Directions for this task: If a line in the records below contains the word "careful", copy it out.

Task data:
____
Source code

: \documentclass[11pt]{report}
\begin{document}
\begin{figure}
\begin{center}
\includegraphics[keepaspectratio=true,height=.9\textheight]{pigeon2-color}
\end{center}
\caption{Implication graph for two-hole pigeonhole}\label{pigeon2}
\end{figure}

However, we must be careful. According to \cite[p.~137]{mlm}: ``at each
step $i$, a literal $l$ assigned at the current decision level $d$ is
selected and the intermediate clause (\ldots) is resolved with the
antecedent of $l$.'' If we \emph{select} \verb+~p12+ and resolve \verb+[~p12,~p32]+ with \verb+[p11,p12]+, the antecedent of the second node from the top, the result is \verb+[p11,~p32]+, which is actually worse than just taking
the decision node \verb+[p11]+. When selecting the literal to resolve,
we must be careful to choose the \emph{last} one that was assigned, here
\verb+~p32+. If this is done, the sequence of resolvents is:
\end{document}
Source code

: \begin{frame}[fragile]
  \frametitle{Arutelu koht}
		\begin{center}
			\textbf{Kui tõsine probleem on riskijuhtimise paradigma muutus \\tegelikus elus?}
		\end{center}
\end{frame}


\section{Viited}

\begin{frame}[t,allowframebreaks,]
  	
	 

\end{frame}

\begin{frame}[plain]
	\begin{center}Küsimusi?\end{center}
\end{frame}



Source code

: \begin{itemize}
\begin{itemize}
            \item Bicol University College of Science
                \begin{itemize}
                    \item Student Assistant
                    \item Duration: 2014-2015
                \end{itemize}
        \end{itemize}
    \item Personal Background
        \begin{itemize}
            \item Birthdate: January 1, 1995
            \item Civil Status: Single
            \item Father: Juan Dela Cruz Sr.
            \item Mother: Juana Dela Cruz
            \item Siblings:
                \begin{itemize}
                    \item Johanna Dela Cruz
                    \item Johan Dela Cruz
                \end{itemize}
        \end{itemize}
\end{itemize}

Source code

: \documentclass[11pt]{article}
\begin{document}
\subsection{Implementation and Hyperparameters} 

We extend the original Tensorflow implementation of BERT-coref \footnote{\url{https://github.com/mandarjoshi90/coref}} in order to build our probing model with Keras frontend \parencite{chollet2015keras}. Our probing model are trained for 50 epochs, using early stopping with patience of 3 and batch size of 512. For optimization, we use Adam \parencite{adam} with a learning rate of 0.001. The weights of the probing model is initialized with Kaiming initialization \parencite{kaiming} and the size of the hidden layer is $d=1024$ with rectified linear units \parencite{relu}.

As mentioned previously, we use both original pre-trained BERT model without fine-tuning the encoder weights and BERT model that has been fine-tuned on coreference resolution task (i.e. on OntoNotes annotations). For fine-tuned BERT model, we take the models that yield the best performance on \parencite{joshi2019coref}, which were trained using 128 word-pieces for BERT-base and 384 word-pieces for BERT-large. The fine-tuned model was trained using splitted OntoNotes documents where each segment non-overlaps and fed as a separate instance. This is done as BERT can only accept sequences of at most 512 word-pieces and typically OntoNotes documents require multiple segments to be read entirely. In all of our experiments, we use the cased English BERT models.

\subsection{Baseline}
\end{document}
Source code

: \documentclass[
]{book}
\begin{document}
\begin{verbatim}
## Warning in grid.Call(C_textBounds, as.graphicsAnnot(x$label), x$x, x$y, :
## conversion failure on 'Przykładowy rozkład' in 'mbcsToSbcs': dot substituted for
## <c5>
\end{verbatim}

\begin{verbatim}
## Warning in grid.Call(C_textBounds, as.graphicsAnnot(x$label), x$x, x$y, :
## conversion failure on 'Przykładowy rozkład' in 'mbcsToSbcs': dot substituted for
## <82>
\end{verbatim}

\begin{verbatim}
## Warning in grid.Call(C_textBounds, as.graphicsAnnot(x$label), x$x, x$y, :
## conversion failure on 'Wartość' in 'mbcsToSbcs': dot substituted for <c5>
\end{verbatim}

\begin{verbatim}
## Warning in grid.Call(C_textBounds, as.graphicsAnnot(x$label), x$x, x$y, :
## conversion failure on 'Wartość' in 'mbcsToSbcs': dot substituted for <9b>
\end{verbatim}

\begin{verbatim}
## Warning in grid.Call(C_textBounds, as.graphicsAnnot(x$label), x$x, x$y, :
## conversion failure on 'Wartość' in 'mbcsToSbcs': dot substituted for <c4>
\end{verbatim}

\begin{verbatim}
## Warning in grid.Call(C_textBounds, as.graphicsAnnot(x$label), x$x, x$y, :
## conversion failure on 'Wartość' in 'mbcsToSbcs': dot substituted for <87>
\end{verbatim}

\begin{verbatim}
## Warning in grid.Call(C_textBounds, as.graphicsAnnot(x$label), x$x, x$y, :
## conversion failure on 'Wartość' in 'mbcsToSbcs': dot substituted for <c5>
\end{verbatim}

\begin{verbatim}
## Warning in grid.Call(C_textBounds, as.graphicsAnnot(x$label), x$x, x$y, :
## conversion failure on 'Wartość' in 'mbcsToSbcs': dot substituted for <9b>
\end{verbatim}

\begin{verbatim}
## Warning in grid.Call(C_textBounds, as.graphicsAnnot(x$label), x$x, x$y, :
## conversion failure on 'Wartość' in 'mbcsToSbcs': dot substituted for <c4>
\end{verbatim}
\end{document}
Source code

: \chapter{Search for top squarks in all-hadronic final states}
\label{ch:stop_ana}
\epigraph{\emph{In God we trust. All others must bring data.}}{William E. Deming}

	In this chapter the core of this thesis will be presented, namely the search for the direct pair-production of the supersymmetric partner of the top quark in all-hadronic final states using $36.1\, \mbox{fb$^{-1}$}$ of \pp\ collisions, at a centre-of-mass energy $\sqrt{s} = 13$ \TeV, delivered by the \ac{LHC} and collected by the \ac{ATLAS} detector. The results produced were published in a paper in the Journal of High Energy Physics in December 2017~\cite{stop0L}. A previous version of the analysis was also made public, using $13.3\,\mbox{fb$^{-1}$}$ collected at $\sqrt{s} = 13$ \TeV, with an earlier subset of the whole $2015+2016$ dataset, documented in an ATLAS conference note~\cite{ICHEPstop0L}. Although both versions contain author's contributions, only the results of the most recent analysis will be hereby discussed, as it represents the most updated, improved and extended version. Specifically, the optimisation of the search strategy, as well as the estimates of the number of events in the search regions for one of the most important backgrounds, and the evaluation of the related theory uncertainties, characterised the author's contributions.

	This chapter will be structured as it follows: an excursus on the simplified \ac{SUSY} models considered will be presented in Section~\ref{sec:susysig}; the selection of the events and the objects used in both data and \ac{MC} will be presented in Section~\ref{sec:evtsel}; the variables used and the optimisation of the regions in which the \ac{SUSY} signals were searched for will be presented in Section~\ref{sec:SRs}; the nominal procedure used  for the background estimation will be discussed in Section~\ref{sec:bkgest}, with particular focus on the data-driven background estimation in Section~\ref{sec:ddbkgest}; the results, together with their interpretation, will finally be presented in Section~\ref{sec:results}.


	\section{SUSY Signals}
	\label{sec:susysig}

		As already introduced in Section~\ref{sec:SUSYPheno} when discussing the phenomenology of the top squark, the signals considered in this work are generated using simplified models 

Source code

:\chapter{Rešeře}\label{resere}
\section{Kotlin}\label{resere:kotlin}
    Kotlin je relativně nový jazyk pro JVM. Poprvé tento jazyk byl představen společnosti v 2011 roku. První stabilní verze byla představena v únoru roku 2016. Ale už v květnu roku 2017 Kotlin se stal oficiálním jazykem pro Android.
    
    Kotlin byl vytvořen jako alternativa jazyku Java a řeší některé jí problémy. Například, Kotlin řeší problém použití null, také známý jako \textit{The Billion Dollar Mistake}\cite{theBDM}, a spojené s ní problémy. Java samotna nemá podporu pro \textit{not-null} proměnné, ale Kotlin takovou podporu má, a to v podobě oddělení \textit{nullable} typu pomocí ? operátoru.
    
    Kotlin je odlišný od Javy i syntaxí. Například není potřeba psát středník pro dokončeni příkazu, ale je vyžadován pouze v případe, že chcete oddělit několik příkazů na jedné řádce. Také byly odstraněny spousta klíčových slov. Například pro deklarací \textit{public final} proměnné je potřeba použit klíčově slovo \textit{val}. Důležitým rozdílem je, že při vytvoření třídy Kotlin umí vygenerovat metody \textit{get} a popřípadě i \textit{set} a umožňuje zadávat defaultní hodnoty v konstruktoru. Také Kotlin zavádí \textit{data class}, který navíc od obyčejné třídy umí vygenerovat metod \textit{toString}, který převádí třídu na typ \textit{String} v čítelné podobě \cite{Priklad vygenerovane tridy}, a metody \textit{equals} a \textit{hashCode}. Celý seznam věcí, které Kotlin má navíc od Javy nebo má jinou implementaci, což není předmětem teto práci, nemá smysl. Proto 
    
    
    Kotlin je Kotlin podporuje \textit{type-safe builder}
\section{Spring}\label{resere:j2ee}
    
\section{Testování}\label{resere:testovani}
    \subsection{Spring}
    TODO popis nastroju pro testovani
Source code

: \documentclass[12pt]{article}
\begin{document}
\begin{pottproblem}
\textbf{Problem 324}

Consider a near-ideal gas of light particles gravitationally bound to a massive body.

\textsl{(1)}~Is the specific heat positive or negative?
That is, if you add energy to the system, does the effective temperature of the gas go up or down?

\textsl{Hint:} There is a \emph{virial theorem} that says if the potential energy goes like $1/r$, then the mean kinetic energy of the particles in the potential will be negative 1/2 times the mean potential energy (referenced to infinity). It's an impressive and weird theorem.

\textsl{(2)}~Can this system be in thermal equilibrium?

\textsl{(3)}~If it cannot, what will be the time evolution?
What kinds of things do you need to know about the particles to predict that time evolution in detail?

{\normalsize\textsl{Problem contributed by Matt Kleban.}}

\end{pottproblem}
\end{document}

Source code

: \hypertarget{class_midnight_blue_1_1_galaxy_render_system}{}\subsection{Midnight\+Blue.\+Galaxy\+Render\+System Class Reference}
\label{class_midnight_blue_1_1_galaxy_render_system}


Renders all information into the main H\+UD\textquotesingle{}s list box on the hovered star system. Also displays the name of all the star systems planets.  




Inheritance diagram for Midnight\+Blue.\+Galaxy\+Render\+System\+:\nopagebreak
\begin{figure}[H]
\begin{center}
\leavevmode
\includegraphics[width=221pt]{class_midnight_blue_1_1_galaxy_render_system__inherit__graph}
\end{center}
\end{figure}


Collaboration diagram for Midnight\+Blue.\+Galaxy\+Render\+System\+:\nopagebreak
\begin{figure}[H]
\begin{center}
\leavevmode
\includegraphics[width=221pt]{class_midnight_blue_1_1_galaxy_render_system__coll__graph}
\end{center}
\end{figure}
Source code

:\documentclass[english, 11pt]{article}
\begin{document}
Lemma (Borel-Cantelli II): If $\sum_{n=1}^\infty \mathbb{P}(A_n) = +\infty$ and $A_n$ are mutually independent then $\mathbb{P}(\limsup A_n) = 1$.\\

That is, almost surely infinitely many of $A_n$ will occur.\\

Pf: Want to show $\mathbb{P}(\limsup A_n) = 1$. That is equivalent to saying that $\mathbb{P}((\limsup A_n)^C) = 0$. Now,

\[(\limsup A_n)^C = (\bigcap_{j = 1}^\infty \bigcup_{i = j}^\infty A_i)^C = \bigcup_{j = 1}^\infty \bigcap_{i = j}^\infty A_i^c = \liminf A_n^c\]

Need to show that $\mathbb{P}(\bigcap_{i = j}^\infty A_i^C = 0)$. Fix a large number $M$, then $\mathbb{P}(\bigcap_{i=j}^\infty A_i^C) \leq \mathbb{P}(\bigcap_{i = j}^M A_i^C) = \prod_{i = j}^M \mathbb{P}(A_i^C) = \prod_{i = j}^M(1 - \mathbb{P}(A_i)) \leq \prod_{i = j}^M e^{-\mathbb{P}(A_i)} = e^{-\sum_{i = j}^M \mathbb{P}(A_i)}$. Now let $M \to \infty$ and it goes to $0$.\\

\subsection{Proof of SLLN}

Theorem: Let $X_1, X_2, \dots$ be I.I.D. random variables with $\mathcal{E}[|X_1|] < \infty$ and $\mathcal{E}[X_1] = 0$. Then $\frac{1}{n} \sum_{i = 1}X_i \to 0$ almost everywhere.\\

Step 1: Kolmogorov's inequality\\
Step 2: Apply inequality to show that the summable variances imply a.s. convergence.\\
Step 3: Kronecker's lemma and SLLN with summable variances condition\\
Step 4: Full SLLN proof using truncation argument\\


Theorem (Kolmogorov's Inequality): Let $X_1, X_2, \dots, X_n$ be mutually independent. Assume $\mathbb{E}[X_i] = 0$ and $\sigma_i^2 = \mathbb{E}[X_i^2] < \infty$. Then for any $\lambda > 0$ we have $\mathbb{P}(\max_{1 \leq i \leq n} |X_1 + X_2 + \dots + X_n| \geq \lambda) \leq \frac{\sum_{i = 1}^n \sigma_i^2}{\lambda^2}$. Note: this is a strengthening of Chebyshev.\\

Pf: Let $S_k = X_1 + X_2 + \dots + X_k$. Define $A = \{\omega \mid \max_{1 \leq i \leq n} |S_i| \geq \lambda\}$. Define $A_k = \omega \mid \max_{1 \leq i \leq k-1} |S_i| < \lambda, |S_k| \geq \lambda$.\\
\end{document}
____
Task answer:
However, we must be careful. According to \cite[p.~137]{mlm}: ``at each
we must be careful to choose the \emph{last} one that was assigned, here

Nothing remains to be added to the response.